▶ _Source data_

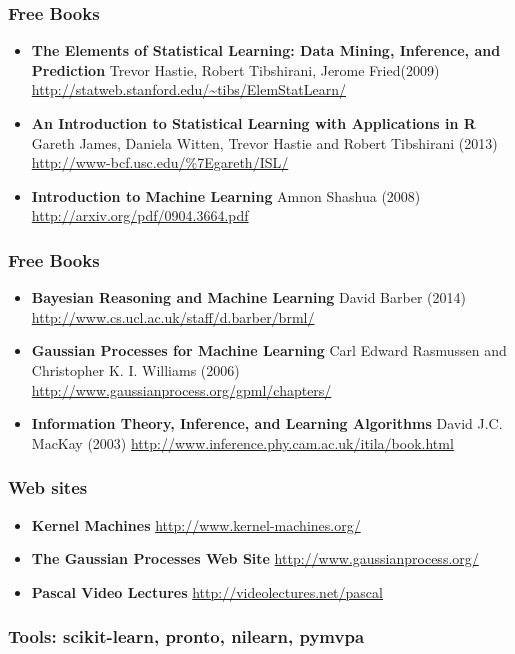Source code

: \begin{frame}
\frametitle{Free Books}
\begin{itemize}
\item {\bf The Elements of Statistical Learning: Data Mining, Inference, and Prediction}
      Trevor Hastie, Robert Tibshirani, Jerome Fried(2009)
      \url{http://statweb.stanford.edu/~tibs/ElemStatLearn/}
\item {\bf An Introduction to Statistical Learning with Applications in R}
      Gareth James, Daniela Witten, Trevor Hastie and Robert Tibshirani (2013)
      \url{http://www-bcf.usc.edu/\%7Egareth/ISL/}
\item {\bf Introduction to Machine Learning}
      Amnon Shashua (2008)
      \url{http://arxiv.org/pdf/0904.3664.pdf}
\end{itemize}
\end{frame}

\begin{frame}
\frametitle{Free Books}
\begin{itemize}
\item {\bf Bayesian Reasoning and Machine Learning}
      David Barber (2014)
      \url{http://www.cs.ucl.ac.uk/staff/d.barber/brml/}
\item {\bf Gaussian Processes for Machine Learning}
      Carl Edward Rasmussen and Christopher K. I. Williams (2006)
      \url{http://www.gaussianprocess.org/gpml/chapters/}
\item {\bf Information Theory, Inference, and Learning Algorithms}
      David J.C. MacKay (2003)
      \url{http://www.inference.phy.cam.ac.uk/itila/book.html}
\end{itemize}
\end{frame}

\begin{frame}
\frametitle{Web sites}
\begin{itemize}
\item {\bf Kernel Machines} \url{http://www.kernel-machines.org/}
\item {\bf The Gaussian Processes Web Site} \url{http://www.gaussianprocess.org/}
\item {\bf Pascal Video Lectures}  \url{http://videolectures.net/pascal}
\end{itemize}
\end{frame}

\begin{frame}
\frametitle{Tools: scikit-learn, pronto, nilearn, pymvpa}
\end{frame}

▶ _Activity_
Please copy out the entries above exactly as they appear, but skip their images.

▶ _Exercise response_
Source code

: \begin{frame}
\frametitle{Free Books}
\begin{itemize}
\item {\bf The Elements of Statistical Learning: Data Mining, Inference, and Prediction}
      Trevor Hastie, Robert Tibshirani, Jerome Fried(2009)
      \url{http://statweb.stanford.edu/~tibs/ElemStatLearn/}
\item {\bf An Introduction to Statistical Learning with Applications in R}
      Gareth James, Daniela Witten, Trevor Hastie and Robert Tibshirani (2013)
      \url{http://www-bcf.usc.edu/\%7Egareth/ISL/}
\item {\bf Introduction to Machine Learning}
      Amnon Shashua (2008)
      \url{http://arxiv.org/pdf/0904.3664.pdf}
\end{itemize}
\end{frame}

\begin{frame}
\frametitle{Free Books}
\begin{itemize}
\item {\bf Bayesian Reasoning and Machine Learning}
      David Barber (2014)
      \url{http://www.cs.ucl.ac.uk/staff/d.barber/brml/}
\item {\bf Gaussian Processes for Machine Learning}
      Carl Edward Rasmussen and Christopher K. I. Williams (2006)
      \url{http://www.gaussianprocess.org/gpml/chapters/}
\item {\bf Information Theory, Inference, and Learning Algorithms}
      David J.C. MacKay (2003)
      \url{http://www.inference.phy.cam.ac.uk/itila/book.html}
\end{itemize}
\end{frame}

\begin{frame}
\frametitle{Web sites}
\begin{itemize}
\item {\bf Kernel Machines} \url{http://www.kernel-machines.org/}
\item {\bf The Gaussian Processes Web Site} \url{http://www.gaussianprocess.org/}
\item {\bf Pascal Video Lectures}  \url{http://videolectures.net/pascal}
\end{itemize}
\end{frame}

\begin{frame}
\frametitle{Tools: scikit-learn, pronto, nilearn, pymvpa}
\end{frame}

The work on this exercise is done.